Takyoung Kim^1,, Kyungjae Lee², Young Rok Jang², Ji Yong Cho^2,3, Gangwoo Kim^4,, Minseok Cho², Moontae Lee^2,5
_{¹University of Illinois Urbana-Champaign, ²LG AI Research, ³Cornell University, ⁴Korea University, ⁵University of Illinois Chicago}
_{^*Work done as a research intern at LG AI Research}

Abstract

Interactions with billion-scale large language models typically yield long-form responses due to their extensive parametric capacities, along with retrieval-augmented features. While detailed responses provide insightful viewpoint of a specific subject, they frequently generate redundant and less engaging content that does not meet user interests. In this work, we focus on the role of query outlining (i.e., selected sequence of queries) in scenarios that users request a specific range of information, namely coverage-conditioned ($C^2$) scenarios. For simulating $C^2$ scenarios, we construct QTree, 10K sets of information-seeking queries decomposed with various perspectives on certain topics. By utilizing QTree, we train QPlanner, a 7B language model generating customized query outlines that follow coverage-conditioned queries. We analyze the effectiveness of generated outlines through automatic and human evaluation, targeting on retrieval-augmented generation (RAG).
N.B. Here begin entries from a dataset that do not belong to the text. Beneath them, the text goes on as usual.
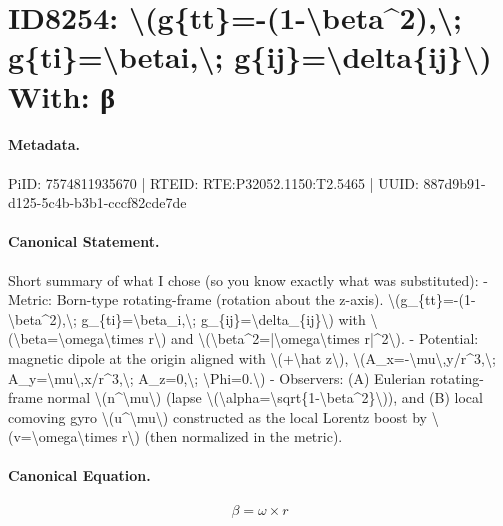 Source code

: \section*{ID8254: \textbackslash{}(g\{tt\}=-(1-\textbackslash{}beta\textasciicircum{}2),\textbackslash{}; g\{ti\}=\textbackslash{}betai,\textbackslash{}; g\{ij\}=\textbackslash{}delta\{ij\}\textbackslash{}) With: β}
\paragraph{Metadata.}
PiID: 7574811935670 | RTEID: RTE:P32052.1150:T2.5465 | UUID: 887d9b91-d125-5c4b-b3b1-cccf82cde7de

\paragraph{Canonical Statement.}
Short summary of what I chose (so you know exactly what was substituted): - Metric: Born-type rotating-frame (rotation about the z-axis). \textbackslash{}(g\_\{tt\}=-(1-\textbackslash{}beta\textasciicircum{}2),\textbackslash{}; g\_\{ti\}=\textbackslash{}beta\_i,\textbackslash{}; g\_\{ij\}=\textbackslash{}delta\_\{ij\}\textbackslash{}) with \textbackslash{}(\textbackslash{}beta=\textbackslash{}omega\textbackslash{}times r\textbackslash{}) and \textbackslash{}(\textbackslash{}beta\textasciicircum{}2=|\textbackslash{}omega\textbackslash{}times r|\textasciicircum{}2\textbackslash{}). - Potential: magnetic dipole at the origin aligned with \textbackslash{}(+\textbackslash{}hat z\textbackslash{}), \textbackslash{}(A\_x=-\textbackslash{}mu\textbackslash{},y/r\textasciicircum{}3,\textbackslash{}; A\_y=\textbackslash{}mu\textbackslash{},x/r\textasciicircum{}3,\textbackslash{}; A\_z=0,\textbackslash{}; \textbackslash{}Phi=0.\textbackslash{}) - Observers: (A) Eulerian rotating-frame normal \textbackslash{}(n\textasciicircum{}\textbackslash{}mu\textbackslash{}) (lapse \textbackslash{}(\textbackslash{}alpha=\textbackslash{}sqrt\{1-\textbackslash{}beta\textasciicircum{}2\}\textbackslash{})), and (B) local comoving gyro \textbackslash{}(u\textasciicircum{}\textbackslash{}mu\textbackslash{}) constructed as the local Lorentz boost by \textbackslash{}(v=\textbackslash{}omega\textbackslash{}times r\textbackslash{}) (then normalized in the metric).

\paragraph{Canonical Equation.}
\[
\beta=\omega\times r
\]

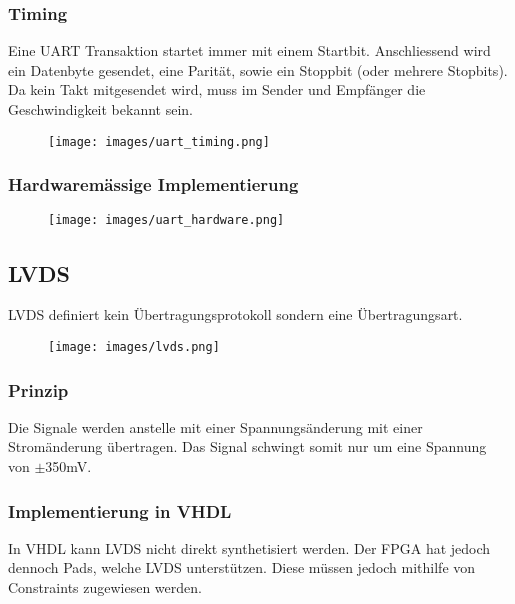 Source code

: \subsubsection{Timing}
Eine UART Transaktion startet immer mit einem Startbit. Anschliessend wird ein Datenbyte gesendet, eine Parität, sowie ein Stoppbit (oder mehrere Stopbits). Da kein Takt mitgesendet wird, muss im Sender und Empfänger die Geschwindigkeit bekannt sein.
\begin{figure}[H]
    \texttt{[image: images/uart\_timing.png]}
\end{figure}

\subsubsection{Hardwaremässige Implementierung}
\begin{figure}[H]
    \texttt{[image: images/uart\_hardware.png]}
\end{figure}

\subsection{LVDS}
LVDS definiert kein Übertragungsprotokoll sondern eine Übertragungsart.
\begin{multicols}{2}
     \begin{figure}[H]
        \texttt{[image: images/lvds.png]}
    \end{figure}

    \subsubsection{Prinzip}
    Die Signale werden anstelle mit einer Spannungsänderung mit einer Stromänderung übertragen. Das Signal schwingt somit nur um eine Spannung von $\pm$350mV.

    \subsubsection{Implementierung in VHDL}
    In VHDL kann LVDS nicht direkt synthetisiert werden. Der FPGA hat jedoch dennoch Pads, welche LVDS unterstützen. Diese müssen jedoch mithilfe von Constraints zugewiesen werden.
    
\end{multicols}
Moreover, the experimental results demonstrate that QPlanner with alignment training can further provide outlines satisfying diverse user interests.

Resource (QTree)

Train set

# of dataset: 10,580 [LINK]
- Note: There are three more samples than those specified in the paper.
Configuration
- question: Base query ($q_{base}$)
- instruction: Coverage query ($q_{cov}$)
- background: Background query
- intention: Intent operation (include/exclude)
- tree: QTree (a hierarchical set of queries)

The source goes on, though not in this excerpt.